# Work to complete
Return every line from the records below that has the word "spoken".

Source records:
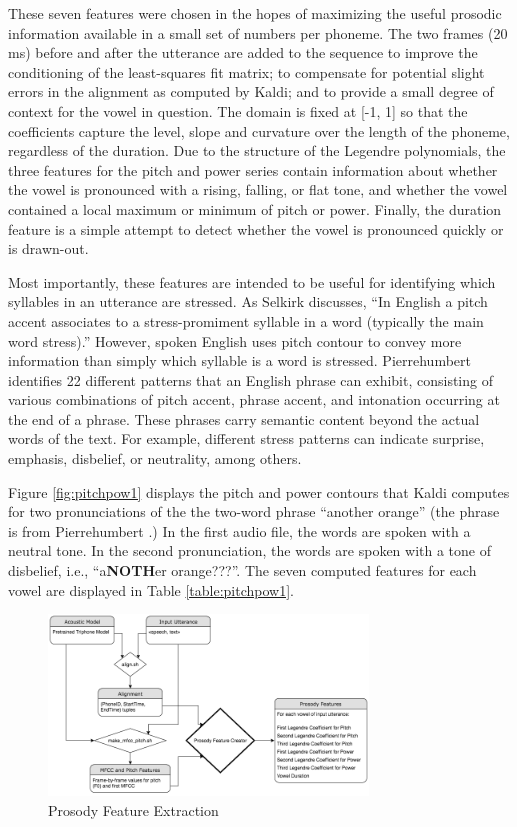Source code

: \documentclass{article}
\begin{document}
These seven features were chosen in the hopes of maximizing the useful prosodic information available in a small set of numbers per phoneme.
The two frames (20 ms) before and after the utterance are added to the sequence to improve the conditioning of the least-squares fit matrix; to compensate for potential slight errors in the alignment as computed by Kaldi; and to provide a small degree of context for the vowel in question.
The domain is fixed at [-1, 1] so that the coefficients capture the level, slope and curvature over the length of the phoneme, regardless of the duration.
Due to the structure of the Legendre polynomials, the three features for the pitch and power series contain information about whether the vowel is pronounced with a rising, falling, or flat tone, and whether the vowel contained a local maximum or minimum of pitch or power.
Finally, the duration feature is a simple attempt to detect whether the vowel is pronounced quickly or is drawn-out.

Most importantly, these features are intended to be useful for identifying which syllables in an utterance are stressed. As Selkirk \cite{selkirk1995sentence} discusses, ``In English a pitch accent associates to a stress-promiment syllable in a word (typically the main word stress).''
However, spoken English uses pitch contour to convey more information than simply which syllable is a word is stressed. Pierrehumbert \cite{pierrehumbert1980phonology} identifies 22 different patterns that an English phrase can exhibit, consisting of various combinations of pitch accent, phrase accent, and intonation occurring at the end of a phrase.
These phrases carry semantic content beyond the actual words of the text. For example, different stress patterns can indicate surprise, emphasis, disbelief, or neutrality, among others.

Figure \ref{fig:pitchpow1} displays the pitch and power contours that Kaldi computes for two pronunciations of the the two-word phrase ``another orange'' (the phrase is from Pierrehumbert \cite{pierrehumbert1980phonology}.) In the first audio file, the words are spoken with a neutral tone. In the second pronunciation, the words are spoken with a tone of disbelief, i.e., ``a\textbf{NOTH}er orange???''. The seven computed features for each vowel are displayed in Table \ref{table:pitchpow1}.

\begin{figure}[htb]

\begin{minipage}[b]{1.0\linewidth}
  \centering
  \centerline{\includegraphics[width=8.5cm]{Prosody_Extraction.png}}
\end{minipage}
\caption{Prosody Feature Extraction}
\label{fig:prosodyextraction}
\end{figure}
\end{document}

# Exercise response
However, spoken English uses pitch contour to convey more information than simply which syllable is a word is stressed. Pierrehumbert \cite{pierrehumbert1980phonology} identifies 22 different patterns that an English phrase can exhibit, consisting of various combinations of pitch accent, phrase accent, and intonation occurring at the end of a phrase.
Figure \ref{fig:pitchpow1} displays the pitch and power contours that Kaldi computes for two pronunciations of the the two-word phrase ``another orange'' (the phrase is from Pierrehumbert \cite{pierrehumbert1980phonology}.) In the first audio file, the words are spoken with a neutral tone. In the second pronunciation, the words are spoken with a tone of disbelief, i.e., ``a\textbf{NOTH}er orange???''. The seven computed features for each vowel are displayed in Table \ref{table:pitchpow1}.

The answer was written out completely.